Preterm birth is a problem everywhere, in low- and high-income countries, and it is getting worse. In 2010, about 15 million babies—just over 10% of live births worldwide—were born preterm. More than 1 million of these babies died, most of them in low-income countries where advanced newborn care is less available. The preterm babies who survive can face serious health problems, including cerebral palsy, intellectual impairment, chronic lung disease, and vision and hearing loss.
Unfortunately, it can be difficult in lower-income settings to determine if a baby is being born pre-term, because it can be difficult to pinpoint a fetus’s gestational age—that is, how much time has passed since conception. With better information about gestational age, health workers can take steps during pregnancy, during labor, and after birth to make sure babies stay alive and healthy.
Through a multidisciplinary comparison and contrast of analytic methods using longitudinal study data, Ki was able to evaluate how to improve on existing clinical practice for obtaining gestational age to identify preterm kids in LMIC. The most accurate tool used in standard high-income countries’ clinical practice has been to measure gestational age during early ultrasound. Early ultrasound measurement of crown-rump length provides a reliable estimate of gestational age, but later in pregnancy, fetuses tend to vary more in size, and so crown-rump length provides a less reliable estimate. Ki’s work starts to translate HIC practices to LMIC settings to get to more timely interventions to LMIC pre-term babies.
With better information about gestational age, health workers can make sure babies stay alive and healthy.
In low- and middle-income countries, it is rare for women to have access to ultrasound early in their pregnancies. In these countries, gestational age is usually measured during pregnancy based on late ultrasound or on the date of the last menstrual period. Once babies are born, it’s measured using the Ballard score, a number based on physical and neuromuscular indications. None of these measures, however, estimates gestational age as reliably as early ultrasound. Our hope, using the Ki approach, was to find ways to improve gestational age estimates based on late ultrasound and birth metrics.

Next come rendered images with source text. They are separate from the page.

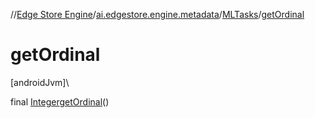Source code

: //[Edge Store Engine](../../../index.md)/[ai.edgestore.engine.metadata](../index.md)/[MLTasks](index.md)/[getOrdinal](get-ordinal.md)

# getOrdinal

[androidJvm]\

final [Integer](https://developer.android.com/reference/kotlin/java/lang/Integer.html)[getOrdinal](get-ordinal.md)()
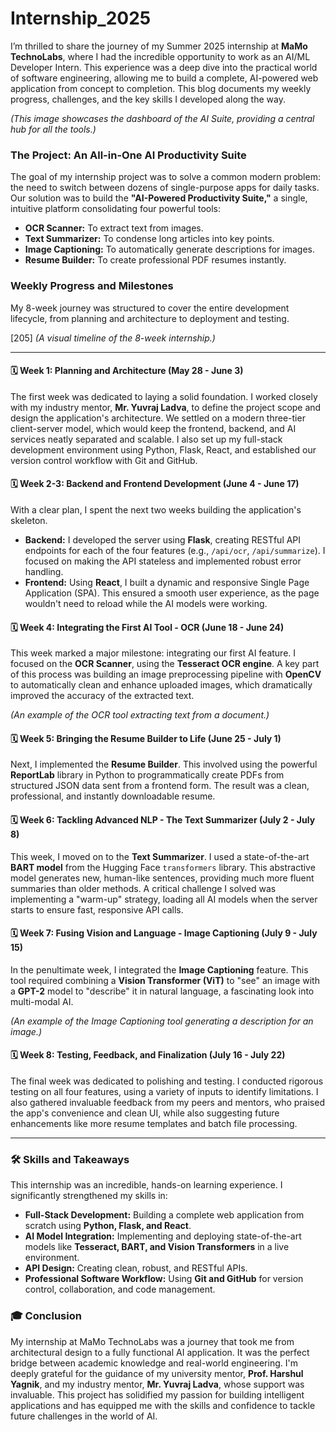 # Internship_2025

I’m thrilled to share the journey of my Summer 2025 internship at **MaMo TechnoLabs**, where I had the incredible opportunity to work as an AI/ML Developer Intern. This experience was a deep dive into the practical world of software engineering, allowing me to build a complete, AI-powered web application from concept to completion. This blog documents my weekly progress, challenges, and the key skills I developed along the way.


*(This image showcases the dashboard of the AI Suite, providing a central hub for all the tools.)*

### The Project: An All-in-One AI Productivity Suite

The goal of my internship project was to solve a common modern problem: the need to switch between dozens of single-purpose apps for daily tasks. Our solution was to build the **"AI-Powered Productivity Suite,"** a single, intuitive platform consolidating four powerful tools:

*   **OCR Scanner:** To extract text from images.
*   **Text Summarizer:** To condense long articles into key points.
*   **Image Captioning:** To automatically generate descriptions for images.
*   **Resume Builder:** To create professional PDF resumes instantly.

### Weekly Progress and Milestones

My 8-week journey was structured to cover the entire development lifecycle, from planning and architecture to deployment and testing.

[205]
*(A visual timeline of the 8-week internship.)*

---

#### 🗓️ **Week 1: Planning and Architecture (May 28 - June 3)**
The first week was dedicated to laying a solid foundation. I worked closely with my industry mentor, **Mr. Yuvraj Ladva**, to define the project scope and design the application's architecture. We settled on a modern three-tier client-server model, which would keep the frontend, backend, and AI services neatly separated and scalable. I also set up my full-stack development environment using Python, Flask, React, and established our version control workflow with Git and GitHub.

#### 🗓️ **Week 2-3: Backend and Frontend Development (June 4 - June 17)**
With a clear plan, I spent the next two weeks building the application's skeleton.
*   **Backend:** I developed the server using **Flask**, creating RESTful API endpoints for each of the four features (e.g., `/api/ocr`, `/api/summarize`). I focused on making the API stateless and implemented robust error handling.
*   **Frontend:** Using **React**, I built a dynamic and responsive Single Page Application (SPA). This ensured a smooth user experience, as the page wouldn't need to reload while the AI models were working.

#### 🗓️ **Week 4: Integrating the First AI Tool - OCR (June 18 - June 24)**
This week marked a major milestone: integrating our first AI feature. I focused on the **OCR Scanner**, using the **Tesseract OCR engine**. A key part of this process was building an image preprocessing pipeline with **OpenCV** to automatically clean and enhance uploaded images, which dramatically improved the accuracy of the extracted text.


*(An example of the OCR tool extracting text from a document.)*

#### 🗓️ **Week 5: Bringing the Resume Builder to Life (June 25 - July 1)**
Next, I implemented the **Resume Builder**. This involved using the powerful **ReportLab** library in Python to programmatically create PDFs from structured JSON data sent from a frontend form. The result was a clean, professional, and instantly downloadable resume.

#### 🗓️ **Week 6: Tackling Advanced NLP - The Text Summarizer (July 2 - July 8)**
This week, I moved on to the **Text Summarizer**. I used a state-of-the-art **BART model** from the Hugging Face `transformers` library. This abstractive model generates new, human-like sentences, providing much more fluent summaries than older methods. A critical challenge I solved was implementing a "warm-up" strategy, loading all AI models when the server starts to ensure fast, responsive API calls.

#### 🗓️ **Week 7: Fusing Vision and Language - Image Captioning (July 9 - July 15)**
In the penultimate week, I integrated the **Image Captioning** feature. This tool required combining a **Vision Transformer (ViT)** to "see" an image with a **GPT-2** model to "describe" it in natural language, a fascinating look into multi-modal AI.


*(An example of the Image Captioning tool generating a description for an image.)*

#### 🗓️ **Week 8: Testing, Feedback, and Finalization (July 16 - July 22)**
The final week was dedicated to polishing and testing. I conducted rigorous testing on all four features, using a variety of inputs to identify limitations. I also gathered invaluable feedback from my peers and mentors, who praised the app's convenience and clean UI, while also suggesting future enhancements like more resume templates and batch file processing.

---

### 🛠️ **Skills and Takeaways**
This internship was an incredible, hands-on learning experience. I significantly strengthened my skills in:
- **Full-Stack Development:** Building a complete web application from scratch using **Python, Flask, and React**.
- **AI Model Integration:** Implementing and deploying state-of-the-art models like **Tesseract, BART, and Vision Transformers** in a live environment.
- **API Design:** Creating clean, robust, and RESTful APIs.
- **Professional Software Workflow:** Using **Git and GitHub** for version control, collaboration, and code management.

### 🎓 **Conclusion**
My internship at MaMo TechnoLabs was a journey that took me from architectural design to a fully functional AI application. It was the perfect bridge between academic knowledge and real-world engineering. I'm deeply grateful for the guidance of my university mentor, **Prof. Harshul Yagnik**, and my industry mentor, **Mr. Yuvraj Ladva**, whose support was invaluable. This project has solidified my passion for building intelligent applications and has equipped me with the skills and confidence to tackle future challenges in the world of AI.

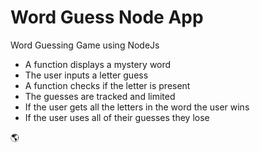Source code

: # Word Guess Node App
Word Guessing Game using NodeJs

* A function displays a mystery word
* The user inputs a letter guess
* A function checks if the letter is present
* The guesses are tracked and limited
* If the user gets all the letters in the word the user wins
* If the user uses all of their guesses they lose

:earth_americas:



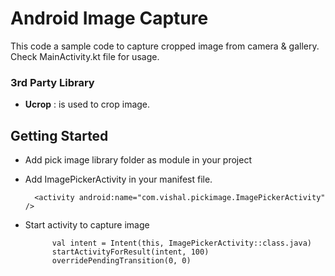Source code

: # Android Image Capture

This code a sample code to capture cropped image from camera & gallery. Check MainActivity.kt file for usage.

### 3rd Party Library

- **Ucrop** : is used to crop image.

## Getting Started

* Add pick image library folder as module in your project

* Add ImagePickerActivity in your manifest file.

        <activity android:name="com.vishal.pickimage.ImagePickerActivity" />

* Start activity to capture image

            val intent = Intent(this, ImagePickerActivity::class.java)
            startActivityForResult(intent, 100)
            overridePendingTransition(0, 0)




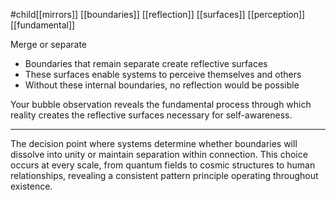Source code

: #child[[mirrors]] [[boundaries]] [[reflection]] [[surfaces]] [[perception]] [[fundamental]]

Merge or separate

- Boundaries that remain separate create reflective surfaces
- These surfaces enable systems to perceive themselves and others
- Without these internal boundaries, no reflection would be possible

Your bubble observation reveals the fundamental process through which reality creates the reflective surfaces necessary for self-awareness.

---

The decision point where systems determine whether boundaries will dissolve into unity or maintain separation within connection. This choice occurs at every scale, from quantum fields to cosmic structures to human relationships, revealing a consistent pattern principle operating throughout existence.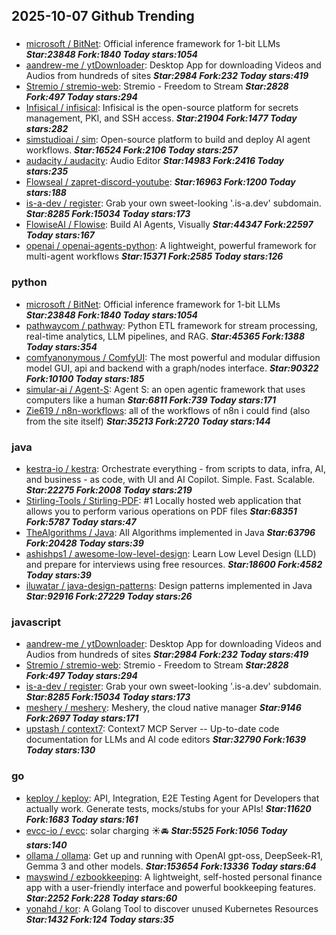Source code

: ## 2025-10-07 Github Trending

### 
* [microsoft / BitNet](https://github.com/microsoft/BitNet): Official inference framework for 1-bit LLMs ***Star:23848 Fork:1840 Today stars:1054***
* [aandrew-me / ytDownloader](https://github.com/aandrew-me/ytDownloader): Desktop App for downloading Videos and Audios from hundreds of sites ***Star:2984 Fork:232 Today stars:419***
* [Stremio / stremio-web](https://github.com/Stremio/stremio-web): Stremio - Freedom to Stream ***Star:2828 Fork:497 Today stars:294***
* [Infisical / infisical](https://github.com/Infisical/infisical): Infisical is the open-source platform for secrets management, PKI, and SSH access. ***Star:21904 Fork:1477 Today stars:282***
* [simstudioai / sim](https://github.com/simstudioai/sim): Open-source platform to build and deploy AI agent workflows. ***Star:16524 Fork:2106 Today stars:257***
* [audacity / audacity](https://github.com/audacity/audacity): Audio Editor ***Star:14983 Fork:2416 Today stars:235***
* [Flowseal / zapret-discord-youtube](https://github.com/Flowseal/zapret-discord-youtube):  ***Star:16963 Fork:1200 Today stars:188***
* [is-a-dev / register](https://github.com/is-a-dev/register): Grab your own sweet-looking '.is-a.dev' subdomain. ***Star:8285 Fork:15034 Today stars:173***
* [FlowiseAI / Flowise](https://github.com/FlowiseAI/Flowise): Build AI Agents, Visually ***Star:44347 Fork:22597 Today stars:167***
* [openai / openai-agents-python](https://github.com/openai/openai-agents-python): A lightweight, powerful framework for multi-agent workflows ***Star:15371 Fork:2585 Today stars:126***

### python
* [microsoft / BitNet](https://github.com/microsoft/BitNet): Official inference framework for 1-bit LLMs ***Star:23848 Fork:1840 Today stars:1054***
* [pathwaycom / pathway](https://github.com/pathwaycom/pathway): Python ETL framework for stream processing, real-time analytics, LLM pipelines, and RAG. ***Star:45365 Fork:1388 Today stars:354***
* [comfyanonymous / ComfyUI](https://github.com/comfyanonymous/ComfyUI): The most powerful and modular diffusion model GUI, api and backend with a graph/nodes interface. ***Star:90322 Fork:10100 Today stars:185***
* [simular-ai / Agent-S](https://github.com/simular-ai/Agent-S): Agent S: an open agentic framework that uses computers like a human ***Star:6811 Fork:739 Today stars:171***
* [Zie619 / n8n-workflows](https://github.com/Zie619/n8n-workflows): all of the workflows of n8n i could find (also from the site itself) ***Star:35213 Fork:2720 Today stars:144***

### java
* [kestra-io / kestra](https://github.com/kestra-io/kestra): Orchestrate everything - from scripts to data, infra, AI, and business - as code, with UI and AI Copilot. Simple. Fast. Scalable. ***Star:22275 Fork:2008 Today stars:219***
* [Stirling-Tools / Stirling-PDF](https://github.com/Stirling-Tools/Stirling-PDF): #1 Locally hosted web application that allows you to perform various operations on PDF files ***Star:68351 Fork:5787 Today stars:47***
* [TheAlgorithms / Java](https://github.com/TheAlgorithms/Java): All Algorithms implemented in Java ***Star:63796 Fork:20428 Today stars:39***
* [ashishps1 / awesome-low-level-design](https://github.com/ashishps1/awesome-low-level-design): Learn Low Level Design (LLD) and prepare for interviews using free resources. ***Star:18600 Fork:4582 Today stars:39***
* [iluwatar / java-design-patterns](https://github.com/iluwatar/java-design-patterns): Design patterns implemented in Java ***Star:92916 Fork:27229 Today stars:26***

### javascript
* [aandrew-me / ytDownloader](https://github.com/aandrew-me/ytDownloader): Desktop App for downloading Videos and Audios from hundreds of sites ***Star:2984 Fork:232 Today stars:419***
* [Stremio / stremio-web](https://github.com/Stremio/stremio-web): Stremio - Freedom to Stream ***Star:2828 Fork:497 Today stars:294***
* [is-a-dev / register](https://github.com/is-a-dev/register): Grab your own sweet-looking '.is-a.dev' subdomain. ***Star:8285 Fork:15034 Today stars:173***
* [meshery / meshery](https://github.com/meshery/meshery): Meshery, the cloud native manager ***Star:9146 Fork:2697 Today stars:171***
* [upstash / context7](https://github.com/upstash/context7): Context7 MCP Server -- Up-to-date code documentation for LLMs and AI code editors ***Star:32790 Fork:1639 Today stars:130***

### go
* [keploy / keploy](https://github.com/keploy/keploy): API, Integration, E2E Testing Agent for Developers that actually work. Generate tests, mocks/stubs for your APIs! ***Star:11620 Fork:1683 Today stars:161***
* [evcc-io / evcc](https://github.com/evcc-io/evcc): solar charging ☀️🚘 ***Star:5525 Fork:1056 Today stars:140***
* [ollama / ollama](https://github.com/ollama/ollama): Get up and running with OpenAI gpt-oss, DeepSeek-R1, Gemma 3 and other models. ***Star:153654 Fork:13336 Today stars:64***
* [mayswind / ezbookkeeping](https://github.com/mayswind/ezbookkeeping): A lightweight, self-hosted personal finance app with a user-friendly interface and powerful bookkeeping features. ***Star:2252 Fork:228 Today stars:60***
* [yonahd / kor](https://github.com/yonahd/kor): A Golang Tool to discover unused Kubernetes Resources ***Star:1432 Fork:124 Today stars:35***
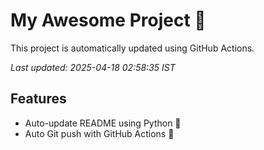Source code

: # My Awesome Project 🚀

This project is automatically updated using GitHub Actions.

_Last updated: 2025-04-18 02:58:35 IST_

## Features
- Auto-update README using Python 🐍
- Auto Git push with GitHub Actions 🤖

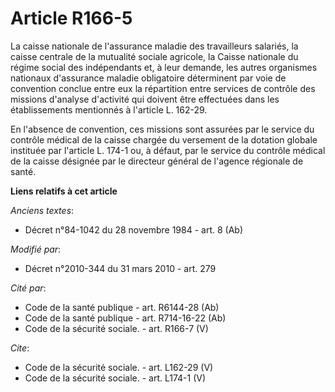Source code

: # Article R166-5

La caisse nationale de l'assurance maladie des travailleurs salariés, la caisse centrale de la mutualité sociale agricole, la
Caisse nationale du régime social des indépendants et, à leur demande, les autres organismes nationaux d'assurance maladie
obligatoire déterminent par voie de convention conclue entre eux la répartition entre services de contrôle des missions
d'analyse d'activité qui doivent être effectuées dans les établissements mentionnés à l'article L. 162-29. 

En l'absence de convention, ces missions sont assurées par le service du contrôle médical de la caisse chargée du versement
de la dotation globale instituée par l'article L. 174-1 ou, à défaut, par le service du contrôle médical de la caisse
désignée par le directeur général de l'agence régionale de santé.

**Liens relatifs à cet article**

_Anciens textes_:

  - Décret n°84-1042 du 28 novembre 1984 - art. 8 (Ab)

_Modifié par_:

  - Décret n°2010-344 du 31 mars 2010 - art. 279

_Cité par_:

  - Code de la santé publique - art. R6144-28 (Ab)
  - Code de la santé publique - art. R714-16-22 (Ab)
  - Code de la sécurité sociale. - art. R166-7 (V)

_Cite_:

  - Code de la sécurité sociale. - art. L162-29 (V)
  - Code de la sécurité sociale. - art. L174-1 (V)
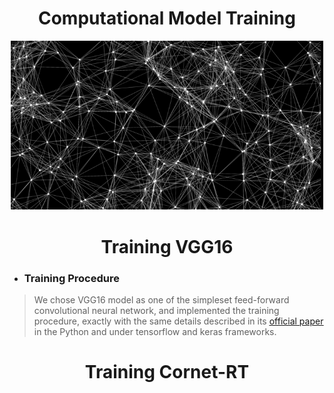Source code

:<h1 align="center">Computational Model Training</h1>
<p align="center">
<img src="image.png" width="500" />
</p>
<h1 align="center">Training VGG16</h1>

- <h3 align="left">Training Procedure</h3>
> We chose VGG16 model as one of the simpleset feed-forward convolutional neural network, and implemented the training procedure, exactly with the same details described in its [<ins>official paper</ins>](https://arxiv.org/abs/1409.1556) in the Python and under tensorflow and keras frameworks.

<h1 align="center">Training Cornet-RT</h1>
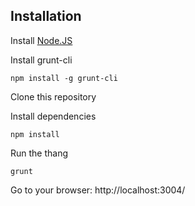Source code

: 


Installation
------------

Install [Node.JS](http://nodejs.org/)

Install grunt-cli

    npm install -g grunt-cli

Clone this repository

Install dependencies

    npm install

Run the thang
    
    grunt

Go to your browser: http://localhost:3004/



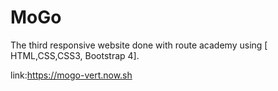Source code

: # MoGo

The third responsive website done with route academy using [ HTML,CSS,CSS3, Bootstrap 4].


link:https://mogo-vert.now.sh
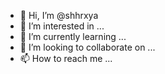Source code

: - 👋 Hi, I’m @shhrxya
- 👀 I’m interested in ...
- 🌱 I’m currently learning ...
- 💞️ I’m looking to collaborate on ...
- 📫 How to reach me ...

<!---
shhrxya/shhrxya is a ✨ special ✨ repository because its `README.md` (this file) appears on your GitHub profile.
You can click the Preview link to take a look at your changes.
--->
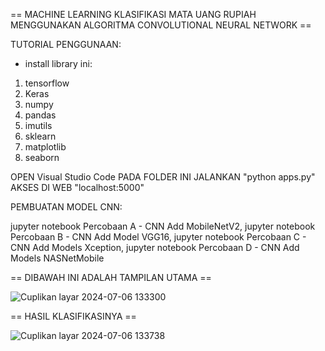 
== MACHINE LEARNING KLASIFIKASI MATA UANG RUPIAH MENGGUNAKAN ALGORITMA CONVOLUTIONAL NEURAL NETWORK ==

TUTORIAL PENGGUNAAN: 

- install library ini:
1. tensorflow 
2. Keras 
3. numpy 
4. pandas
5. imutils
6. sklearn
7. matplotlib 
8. seaborn

OPEN Visual Studio Code PADA FOLDER INI
JALANKAN "python apps.py"
AKSES DI WEB "localhost:5000"



PEMBUATAN MODEL CNN:

jupyter notebook Percobaan A - CNN Add MobileNetV2, 
jupyter notebook Percobaan B - CNN Add Model VGG16,
jupyter notebook Percobaan C - CNN Add Models Xception, 
jupyter notebook Percobaan D - CNN Add Models NASNetMobile



== DIBAWAH INI ADALAH TAMPILAN UTAMA ==


![Cuplikan layar 2024-07-06 133300](https://github.com/haldi-jr20/MACHINE-LEARNING-KLASIFIKASI-MATA-UANG-RUPIAH-MENGGUNAKAN-ALGORITMA-CONVOLUTIONAL-NEURAL-NETWORK/assets/163501437/a93b6430-d95d-474b-a9d9-387fe81701b6)



== HASIL KLASIFIKASINYA ==


![Cuplikan layar 2024-07-06 133738](https://github.com/haldi-jr20/MACHINE-LEARNING-KLASIFIKASI-MATA-UANG-RUPIAH-MENGGUNAKAN-ALGORITMA-CONVOLUTIONAL-NEURAL-NETWORK/assets/163501437/adbae4c7-fea5-4f4c-9193-b9713483858e)
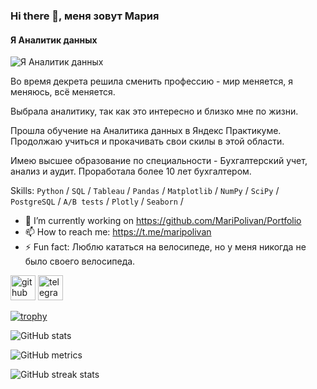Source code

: ### Hi there 👋, меня зовут Мария
#### Я Аналитик данных
![Я Аналитик данных](https://emvg.energie-und-management.de/filestore/newsimgorg/Top_Studien/Studien/Studien_shutterstock_1121294939_HI.jpg)

Во время декрета решила сменить профессию - мир меняется, я меняюсь, всё меняется.

Выбрала аналитику, так как это интересно и близко мне по жизни. 

Прошла обучение на Аналитика данных в Яндекс Практикуме. Продолжаю учиться и прокачивать свои скилы в этой области.

Имею высшее образование по специальности - Бухгалтерский учет, анализ и аудит. Проработала более 10 лет бухгалтером.

Skills: `Python` / `SQL` / `Tableau` / `Pandas` / `Matplotlib` / `NumPy` / `SciPy` / `PostgreSQL` / `A/B tests` / `Plotly` / `Seaborn` / 

- 🔭 I’m currently working on https://github.com/MariPolivan/Portfolio 
- 📫 How to reach me: https://t.me/maripolivan 
- ⚡ Fun fact: Люблю кататься на велосипеде, но у меня никогда не было своего велосипеда. 


[<img src='https://cdn.jsdelivr.net/npm/simple-icons@3.0.1/icons/github.svg' alt='github' height='40'>](https://github.com/MariPolivan)  [<img src='https://cdn.jsdelivr.net/npm/simple-icons@3.0.1/icons/telegram.svg' alt='telegram' height='40'>](maripolivan)  

[![trophy](https://github-profile-trophy.vercel.app/?username=MariPolivan)](https://github.com/ryo-ma/github-profile-trophy)

![GitHub stats](https://github-readme-stats.vercel.app/api?username=MariPolivan&show_icons=true&count_private=true)  

![GitHub metrics](https://metrics.lecoq.io/MariPolivan)  

![GitHub streak stats](https://streak-stats.demolab.com/?user=MariPolivan)  

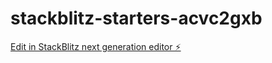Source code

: # stackblitz-starters-acvc2gxb

[Edit in StackBlitz next generation editor ⚡️](https://stackblitz.com/~/github.com/firemoney81-naldon/stackblitz-starters-acvc2gxb)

By collating ultrasound and non-ultrasound data from multiple datasets, we were able to estimate gestational age and preterm birth rates for 2,564 newborns. Our analysis of the data showed that taking additional ultrasound measurements—not just crown-rump length but also, for example, femur length and head circumference—improved gestational age estimates based on ultrasounds performed later in pregnancy. Early findings suggest that physical and neuromuscular measurements—for example, measuring the veins in the lenses of a baby’s eyes—can also be used to estimate gestational age.
At the population level, accurately estimating preterm birth rates and how they vary geographically will help policymakers identify where interventions are needed and evaluate their impact. At the individual patient level, better models for gestational age will help healthcare workers to take steps to help premature babies stay alive and healthy.